LenderHawk analysis. Not affiliated with or endorsed by The Permanent Podcast.
A practical breakdown of transaction costs in small-business M&A, with emphasis on what lawyers, accountants, and intermediaries typically charge and how those fees are structured. The episode focuses on incentive design, fee surprises at closing, and the importance of choosing experienced advisors over the cheapest option.
Business sellers, ETA buyers, and acquisition-minded operators who need a realistic view of transaction fees, advisor incentives, and the cash-out math at closing.
Total transaction costs commonly land between 3% and 15% of proceeds, with a floor around $25,000, so sellers should budget for meaningful friction before signing a letter of intent.
On a $10 million deal, legal costs are often $40,000 to $100,000 and accounting costs are often $25,000 to $100,000, so professional fees can easily become a six-figure line item.
Larger transactions usually cost more in absolute dollars but less as a percentage of the deal, which makes fee scale look expensive on small deals and relatively cheaper on larger ones.
An intermediary’s compensation can include all consideration at close, including cash, debt, equity, rollover, seller notes, and earnouts, so sellers need to read the fee base carefully.
A retainer-only intermediary can create a weak closing incentive if the fee model is not tied to success, which can leave a seller paying for activity instead of outcomes.
A flat or scaled success fee is not automatically wrong; what matters is whether the structure aligns the intermediary with getting the deal closed rather than maximizing price at any cost.
Deal costs can feel shocking because taxes, debt payoffs, legal fees, accounting fees, and intermediary fees all hit at the same time when cash is distributed at closing.
A tiered success-fee schedule that charges 5% on the first $1 million, 4% on the next $1 million, 3% on the next, 2% on the next, and 1% on the remainder.

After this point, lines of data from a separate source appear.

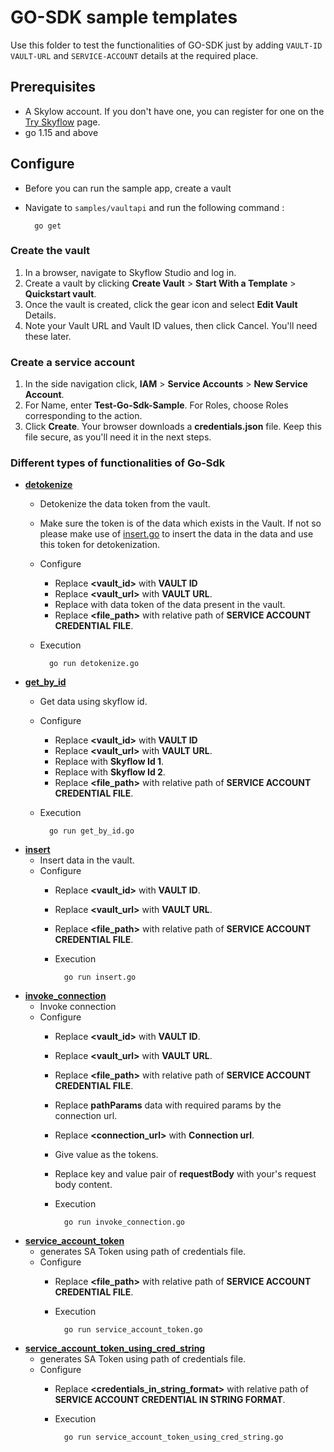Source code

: # GO-SDK sample templates
Use this folder to test the functionalities of GO-SDK just by adding `VAULT-ID` `VAULT-URL` and `SERVICE-ACCOUNT` details at the required place.

## Prerequisites
- A Skylow account. If you don't have one, you can register for one on the [Try Skyflow](https://skyflow.com/try-skyflow) page.
- go 1.15 and above

## Configure
- Before you can run the sample app, create a vault
- Navigate to `samples/vaultapi` and run the following command :

        go get
        

### Create the vault
1. In a browser, navigate to Skyflow Studio and log in.
2. Create a vault by clicking **Create Vault** > **Start With a Template** > **Quickstart vault**.
3. Once the vault is created, click the gear icon and select **Edit Vault** Details.
4. Note your Vault URL and Vault ID values, then click Cancel. You'll need these later.


### Create a service account
1. In the side navigation click, **IAM** > **Service Accounts** > **New Service Account**.
2. For Name, enter **Test-Go-Sdk-Sample**. For Roles, choose Roles corresponding to the action.
3. Click **Create**. Your browser downloads a **credentials.json** file. Keep this file secure, as you'll need it in the next steps.

### Different types of functionalities of Go-Sdk
- [**detokenize**](vaultapi/detokenize.go)
    - Detokenize the data token from the vault. 
    - Make sure the token is of the data which exists in the Vault. If not so please make use of [insert.go](insert.go) to insert the data in the data and use this token for detokenization.
    - Configure
        - Replace **<vault_id>** with **VAULT ID**
        - Replace **<vault_url>** with **VAULT URL**.
        - Replace **<token>** with data token of the data present in the vault.
        - Replace **<file_path>** with relative  path of **SERVICE ACCOUNT CREDENTIAL FILE**.
    - Execution
            
            go run detokenize.go
- [**get_by_id**](vaultapi/get_by_id.go)
    - Get data using skyflow id. 
    - Configure
        - Replace **<vault_id>** with **VAULT ID**
        - Replace **<vault_url>** with **VAULT URL**.
        - Replace **<id1>** with **Skyflow Id 1**.
        - Replace **<id2>** with **Skyflow Id 2**.
        - Replace **<file_path>** with relative  path of **SERVICE ACCOUNT CREDENTIAL FILE**.
    - Execution
        
            go run get_by_id.go
- [**insert**](vaultapi/insert.go)
    - Insert data in the vault.
    - Configure
        - Replace **<vault_id>** with **VAULT ID**.
        - Replace **<vault_url>** with **VAULT URL**.
        - Replace **<file_path>** with relative  path of **SERVICE ACCOUNT CREDENTIAL FILE**.
        - Execution
                
                go run insert.go
- [**invoke_connection**](vaultapi/invoke_connection.go)
    - Invoke connection
    - Configure
        - Replace **<vault_id>** with **VAULT ID**.
        - Replace **<vault_url>** with **VAULT URL**.
        - Replace **<file_path>** with relative  path of **SERVICE ACCOUNT CREDENTIAL FILE**.
        - Replace **pathParams** data with required params by the connection url.
        - Replace **<connection_url>** with **Connection url**.
        - Give **<Your-Authorization-Value>** value as the tokens.
        - Replace key and value pair of **requestBody** with your's request body content.

        - Execution
            
                go run invoke_connection.go
- [**service_account_token**](serviceaccount/token/main/service_account_token.go)
    - generates SA Token using path of credentials file.
    - Configure
        - Replace **<file_path>** with relative  path of **SERVICE ACCOUNT CREDENTIAL FILE**.

        - Execution
                
                go run service_account_token.go
- [**service_account_token_using_cred_string**](serviceaccount/token/main/service_account_token_using_cred_String.go)
    - generates SA Token using path of credentials file.
    - Configure
        - Replace **<credentials_in_string_format>** with relative  path of **SERVICE ACCOUNT CREDENTIAL IN STRING FORMAT**.

        - Execution
                
                go run service_account_token_using_cred_string.go
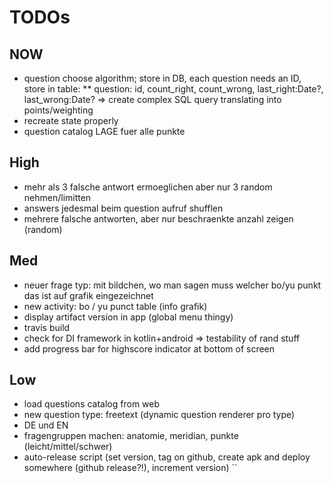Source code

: 
# TODOs

## NOW
* question choose algorithm; store in DB, each question needs an ID, store in table:
** question: id, count_right, count_wrong, last_right:Date?, last_wrong:Date? => create complex SQL query translating into points/weighting
* recreate state properly
* question catalog LAGE fuer alle punkte

## High
* mehr als 3 falsche antwort ermoeglichen aber nur 3 random nehmen/limitten
* answers jedesmal beim question aufruf shufflen
* mehrere falsche antworten, aber nur beschraenkte anzahl zeigen (random)

## Med
* neuer frage typ: mit bildchen, wo man sagen muss welcher bo/yu punkt das ist auf grafik eingezeichnet
* new activity: bo / yu punct table (info grafik)
* display artifact version in app (global menu thingy)
* travis build
* check for DI framework in kotlin+android => testability of rand stuff
* add progress bar for highscore indicator at bottom of screen

## Low
* load questions catalog from web
* new question type: freetext (dynamic question renderer pro type)
* DE und EN
* fragengruppen machen: anatomie, meridian, punkte (leicht/mittel/schwer)
* auto-release script (set version, tag on github, create apk and deploy somewhere (github release?!), increment version)
``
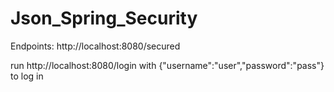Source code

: # Json_Spring_Security

Endpoints:
http://localhost:8080/secured 

run
http://localhost:8080/login 
with 
{"username":"user","password":"pass"}
to log in

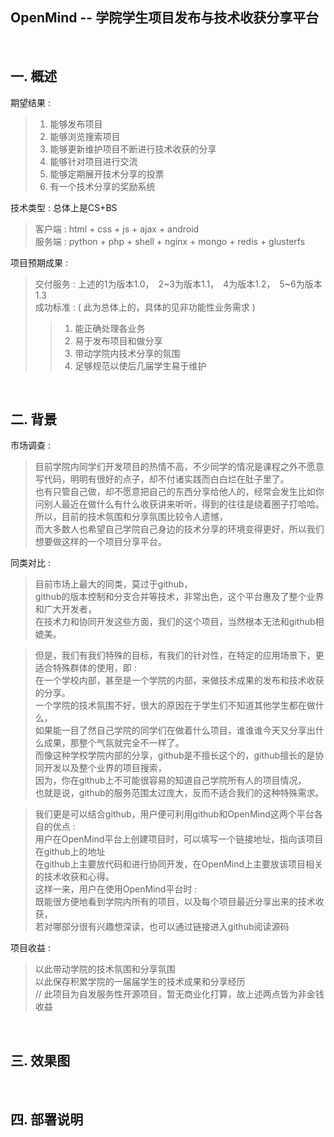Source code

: ## OpenMind -- 学院学生项目发布与技术收获分享平台 ##
<br/>


## 一. 概述 ##

期望结果 :  
> 1. 能够发布项目  
> 2. 能够浏览搜索项目  
> 3. 能够更新维护项目不断进行技术收获的分享  
> 4. 能够针对项目进行交流  
> 5. 能够定期展开技术分享的投票  
> 6. 有一个技术分享的奖励系统  

技术类型 : 总体上是CS+BS  
> 客户端 : html + css + js + ajax + android  
> 服务端 : python + php + shell + nginx + mongo + redis + glusterfs  

项目预期成果 :  
> 交付服务 : 上述的1为版本1.0，　2~3为版本1.1，　4为版本1.2，　5~6为版本1.3  
> 成功标准 : ( 此为总体上的，具体的见非功能性业务需求 )  
>> 1. 能正确处理各业务  
>> 2. 易于发布项目和做分享  
>> 3. 带动学院内技术分享的氛围  
>> 4. 足够规范以使后几届学生易于维护  

<br/>


## 二. 背景 ##

市场调查 :  
> 目前学院内同学们开发项目的热情不高，不少同学的情况是课程之外不愿意写代码，明明有很好的点子，却不付诸实践而白白烂在肚子里了。  
> 也有只管自己做，却不愿意把自己的东西分享给他人的，经常会发生比如你问别人最近在做什么有什么收获讲来听听，得到的往往是绕着圈子打哈哈。  
> 所以，目前的技术氛围和分享氛围比较令人遗憾，  
> 而大多数人也希望自己学院自己身边的技术分享的环境变得更好，所以我们想要做这样的一个项目分享平台。  

同类对比 :  
> 目前市场上最大的同类，莫过于github，  
> github的版本控制和分支合并等技术，非常出色，这个平台惠及了整个业界和广大开发者，  
> 在技术力和协同开发这些方面，我们的这个项目，当然根本无法和github相媲美。  

> 但是，我们有我们特殊的目标，有我们的针对性，在特定的应用场景下，更适合特殊群体的使用，即 :  
> 在一个学校内部，甚至是一个学院的内部，来做技术成果的发布和技术收获的分享。  
> 一个学院的技术氛围不好，很大的原因在于学生们不知道其他学生都在做什么，  
> 如果能一目了然自己学院的同学们在做着什么项目，谁谁谁今天又分享出什么成果，那整个气氛就完全不一样了。  
> 而像这种学校学院内部的分享，github是不擅长这个的，github擅长的是协同开发以及整个业界的项目搜索，  
> 因为，你在github上不可能很容易的知道自己学院所有人的项目情况，  
> 也就是说，github的服务范围太过庞大，反而不适合我们的这种特殊需求。

> 我们更是可以结合github，用户便可利用github和OpenMind这两个平台各自的优点 :  
> 用户在OpenMind平台上创建项目时，可以填写一个链接地址，指向该项目在github上的地址  
> 在github上主要放代码和进行协同开发，在OpenMind上主要放该项目相关的技术收获和心得。  
> 这样一来，用户在使用OpenMind平台时 :  
> 既能很方便地看到学院内所有的项目，以及每个项目最近分享出来的技术收获，  
> 若对哪部分很有兴趣想深读，也可以通过链接进入github阅读源码  

项目收益 :  
> 以此带动学院的技术氛围和分享氛围  
> 以此保存积累学院的一届届学生的技术成果和分享经历  
> // 此项目为自发服务性开源项目，暂无商业化打算，故上述两点皆为非金钱收益  

<br/>


## 三. 效果图 ##
<br/>

## 四. 部署说明 ##
<br/>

The episode also notes modified Lehman and double Lehman variants.
When to use: Use when benchmarking intermediary success fees on mid-market and smaller acquisitions.

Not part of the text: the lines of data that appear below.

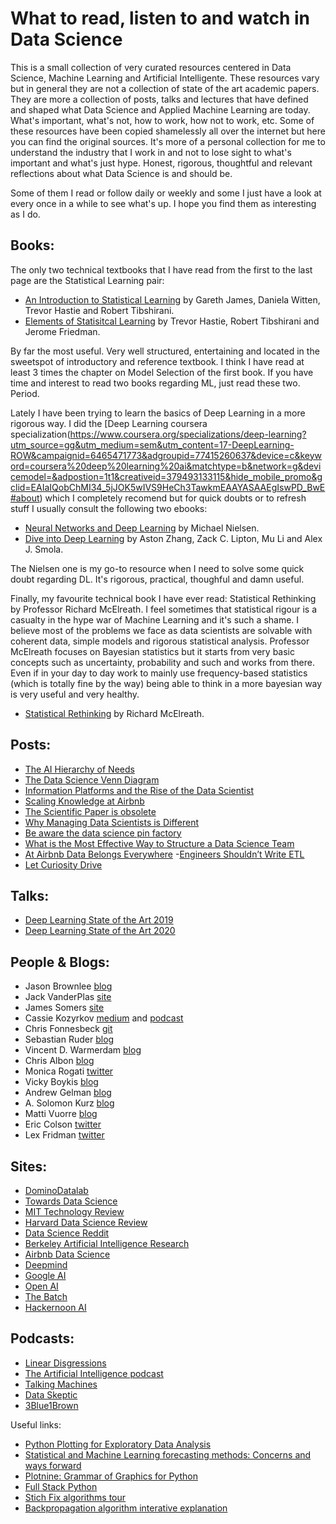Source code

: # What to read, listen to and watch in Data Science

This is a small collection of very curated resources centered in Data Science, Machine Learning and Artificial Intelligente. These resources vary but in general they are not a collection of state of the art academic papers. They are more a collection of posts, talks and lectures that have defined and shaped what Data Science and Applied Machine Learning are today. What's important, what's not, how to work, how not to work, etc. Some of these resources have been copied shamelessly all over the internet but here you can find the original sources. It's more of a personal collection for me to understand the industry that I work in and not to lose sight to what's important and what's just hype. Honest, rigorous, thoughtful and relevant reflections about what Data Science is and should be.

Some of them I read or follow daily or weekly and some I just have a look at every once in a while to see what's up. I hope you find them as interesting as I do.

## Books:

The only two technical textbooks that I have read from the first to the last page are the Statistical Learning pair:

- [An Introduction to Statistical Learning](http://faculty.marshall.usc.edu/gareth-james/ISL/) by Gareth James, Daniela Witten, Trevor Hastie and Robert Tibshirani.
- [Elements of Statisitcal Learning](https://web.stanford.edu/~hastie/ElemStatLearn/) by Trevor Hastie, Robert Tibshirani and Jerome Friedman.

By far the most useful. Very well structured, entertaining and located in the sweetspot of introductory and reference textbook. I think I have read at least 3 times the chapter on Model Selection of the first book. If you have time and interest to read two books regarding ML, just read these two. Period.

Lately I have been trying to learn the basics of Deep Learning in a more rigorous way. I did the [Deep Learning coursera specialization(https://www.coursera.org/specializations/deep-learning?utm_source=gg&utm_medium=sem&utm_content=17-DeepLearning-ROW&campaignid=6465471773&adgroupid=77415260637&device=c&keyword=coursera%20deep%20learning%20ai&matchtype=b&network=g&devicemodel=&adpostion=1t1&creativeid=379493133115&hide_mobile_promo&gclid=EAIaIQobChMI34_5jJOK5wIVS9HeCh3TawkmEAAYASAAEgIswPD_BwE#about) which I completely recomend but for quick doubts or to refresh stuff I usually consult the following two ebooks:

- [Neural Networks and Deep Learning](http://neuralnetworksanddeeplearning.com/) by Michael Nielsen.
- [Dive into Deep Learning](http://d2l.ai/index.html) by Aston Zhang, Zack C. Lipton, Mu Li and Alex J. Smola.

The Nielsen one is my go-to resource when I need to solve some quick doubt regarding DL. It's rigorous, practical, thoughful and damn useful.

Finally, my favourite technical book I have ever read: Statistical Rethinking by Professor Richard McElreath. I feel sometimes that statistical rigour is a casualty in the hype war of Machine Learning and it's such a shame. I believe most of the problems we face as data scientists are solvable with coherent data, simple models and rigorous statistical analysis. Professor McElreath focuses on Bayesian statistics but it starts from very basic concepts such as uncertainty, probability and such and works from there. Even if in your day to day work to mainly use frequency-based statistics (which is totally fine by the way) being able to think in a more bayesian way is very useful and very healthy.

- [Statistical Rethinking](https://xcelab.net/rm/statistical-rethinking/) by Richard McElreath.

## Posts:
- [The AI Hierarchy of Needs](https://hackernoon.com/the-ai-hierarchy-of-needs-18f111fcc007)
- [The Data Science Venn Diagram](http://drewconway.com/zia/2013/3/26/the-data-science-venn-diagram)
- [Information Platforms and the Rise of the Data Scientist](https://lintool.github.io/UMD-courses/bigdata-2015-Spring/content/Hammerbacher_2009.pdf)
- [Scaling Knowledge at Airbnb](https://medium.com/airbnb-engineering/scaling-knowledge-at-airbnb-875d73eff091)
- [The Scientific Paper is obsolete](https://www.theatlantic.com/science/archive/2018/04/the-scientific-paper-is-obsolete/556676/)
- [Why Managing Data Scientists is Different](http://sloanreview.mit.edu/article/why-managing-data-scientists-is-different/)
- [Be aware the data science pin factory](https://multithreaded.stitchfix.com/blog/2019/03/11/FullStackDS-Generalists/)
- [What is the Most Effective Way to Structure a Data Science Team](https://towardsdatascience.com/what-is-the-most-effective-way-to-structure-a-data-science-team-498041b88dae)
- [At Airbnb Data Belongs Everywhere](https://medium.com/airbnb-engineering/at-airbnb-data-science-belongs-everywhere-917250c6beba)
-[Engineers Shouldn’t Write ETL](https://multithreaded.stitchfix.com/blog/2016/03/16/engineers-shouldnt-write-etl/)
- [Let Curiosity Drive](https://multithreaded.stitchfix.com/blog/2019/01/18/fostering-innovation-in-data-science/)

## Talks:
- [Deep Learning State of the Art 2019](https://www.youtube.com/watch?v=53YvP6gdD7U)
- [Deep Learning State of the Art 2020](https://www.youtube.com/watch?v=0VH1Lim8gL8)

## People & Blogs:
- Jason Brownlee [blog](https://machinelearningmastery.com/blog/)
- Jack VanderPlas [site](http://vanderplas.com/)
- James Somers [site](https://jsomers.net/)
- Cassie Kozyrkov [medium](https://medium.com/@kozyrkov) and [podcast](https://soundcloud.com/cassie-kozyrkov/sets)
- Chris Fonnesbeck [git](https://github.com/fonnesbeck)
- Sebastian Ruder [blog](https://ruder.io/)
- Vincent D. Warmerdam [blog](http://koaning.io/)
- Chris Albon [blog](https://chrisalbon.com/)
- Monica Rogati [twitter](https://twitter.com/mrogati)
- Vicky Boykis [blog](http://veekaybee.github.io/)
- Andrew Gelman [blog](https://statmodeling.stat.columbia.edu/)
- A. Solomon Kurz [blog](https://solomonkurz.netlify.com/post/)
- Matti Vuorre [blog](https://vuorre.netlify.com/)
- Eric Colson [twitter](https://twitter.com/ericcolson?lang=en)
- Lex Fridman [twitter](https://twitter.com/lexfridman?ref_src=twsrc%5Egoogle%7Ctwcamp%5Eserp%7Ctwgr%5Eauthor)

## Sites:
- [DominoDatalab](https://blog.dominodatalab.com/)
- [Towards Data Science](https://towardsdatascience.com/)
- [MIT Technology Review](https://www.technologyreview.com/)
- [Harvard Data Science Review](https://hdsr.mitpress.mit.edu/)
- [Data Science Reddit](https://www.reddit.com/r/datascience/)
- [Berkeley Artificial Intelligence Research](https://bair.berkeley.edu/blog/)
- [Airbnb Data Science](https://medium.com/airbnb-engineering/tagged/data-science)
- [Deepmind](https://deepmind.com/blog)
- [Google AI](https://blog.google/technology/ai/)
- [Open AI](https://openai.com/blog/)
- [The Batch](https://www.deeplearning.ai/thebatch/)
- [Hackernoon AI](https://hackernoon.com/tagged/ai)

## Podcasts:
- [Linear Disgressions](http://lineardigressions.com/)
- [The Artificial Intelligence podcast](https://www.youtube.com/playlist?list=PLrAXtmErZgOdP_8GztsuKi9nrraNbKKp4)
- [Talking Machines](https://www.thetalkingmachines.com/episodes)
- [Data Skeptic](https://dataskeptic.com/podcast?limit=10&offset=0)
- [3Blue1Brown](https://www.youtube.com/channel/UCYO_jab_esuFRV4b17AJtAw)

Useful links:
- [Python Plotting for Exploratory Data Analysis](https://pythonplot.com/)
- [Statistical and Machine Learning forecasting methods: Concerns and ways forward](https://journals.plos.org/plosone/article?id=10.1371/journal.pone.0194889)
- [Plotnine: Grammar of Graphics for Python](https://www.datascienceworkshops.com/blog/plotnine-grammar-of-graphics-for-python/)
- [Full Stack Python](https://www.fullstackpython.com/)
- [Stich Fix algorithms tour](https://algorithms-tour.stitchfix.com/)
- [Backpropagation algorithm interative explanation](https://google-developers.appspot.com/machine-learning/crash-course/backprop-scroll/)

A fee structure where the percentage rises as transaction size rises, which the hosts frame as creating a bias toward the highest possible sale price.
When to use: Use when evaluating whether an intermediary’s compensation could distort negotiation incentives.
Typical all-in transaction costs run about 3% to 15% of proceeds, with a minimum spend near $25,000.
The hosts give a high-level budget range for small-business sale transactions.
Hourly legal rates mentioned range from about $225 to more than $1,000 per hour.
The episode discusses how counsel pricing varies by seniority, specialty, and geography.
On a $10 million transaction, expected legal costs are roughly $40,000 to $100,000.
The hosts use a concrete deal size to anchor legal expense expectations.
Sell-side accounting fees typically range from about $125 to $600 per hour.
The episode compares accounting pricing across firm size and location.
All-in accounting fees on a $10 million deal are likely to be $25,000 to $100,000.
The hosts describe the buyer-side quality-of-earnings and related accounting work as a major cost center.
Retainer fees for intermediaries often start around $50,000, with some monthly retainers between $3,000 and $15,000.
The episode explains common upfront payment structures for advisors.
Flat success fees on smaller deals are often 6% to 12%, while larger deals over $50 million can see success fees as low as 1.5%.
The hosts contrast small-deal and large-deal intermediary pricing.
Negotiate fee caps and regular billing check-ins with lawyers before work ramps up.
Why: Hourly billing can drift far beyond the original estimate if scope is not actively managed.
Choose advisors for judgment and experience, not just the lowest quoted rate.
Why: An experienced advisor can be expensive but still save money by preventing mistakes and rework.
Clarify exactly which forms of consideration count toward an intermediary’s success fee before signing.
Why: Cash, debt, rollover equity, seller notes, and earnouts may all be included in the fee base at closing.
Avoid intermediary arrangements that depend on the buyer paying the fee.
Why: That setup can damage trust, distort negotiations, and even cause the buyer to walk.
Bring accountants in early to align on scope, timelines, and the financial materials needed for diligence.
Why: Early coordination helps smooth working-capital, tax, ad-back, and QoE-related issues later in the process.
The hosts describe deals where sellers understood the headline sale price but had not fully accounted for debt payoffs, taxes, legal bills, accounting fees, and intermediary compensation. By closing, a meaningful share of the proceeds was already committed, leaving the seller shocked by how little cash remained.
Lesson: Model closing deductions early so you are not surprised by how much of the headline price never reaches the bank account.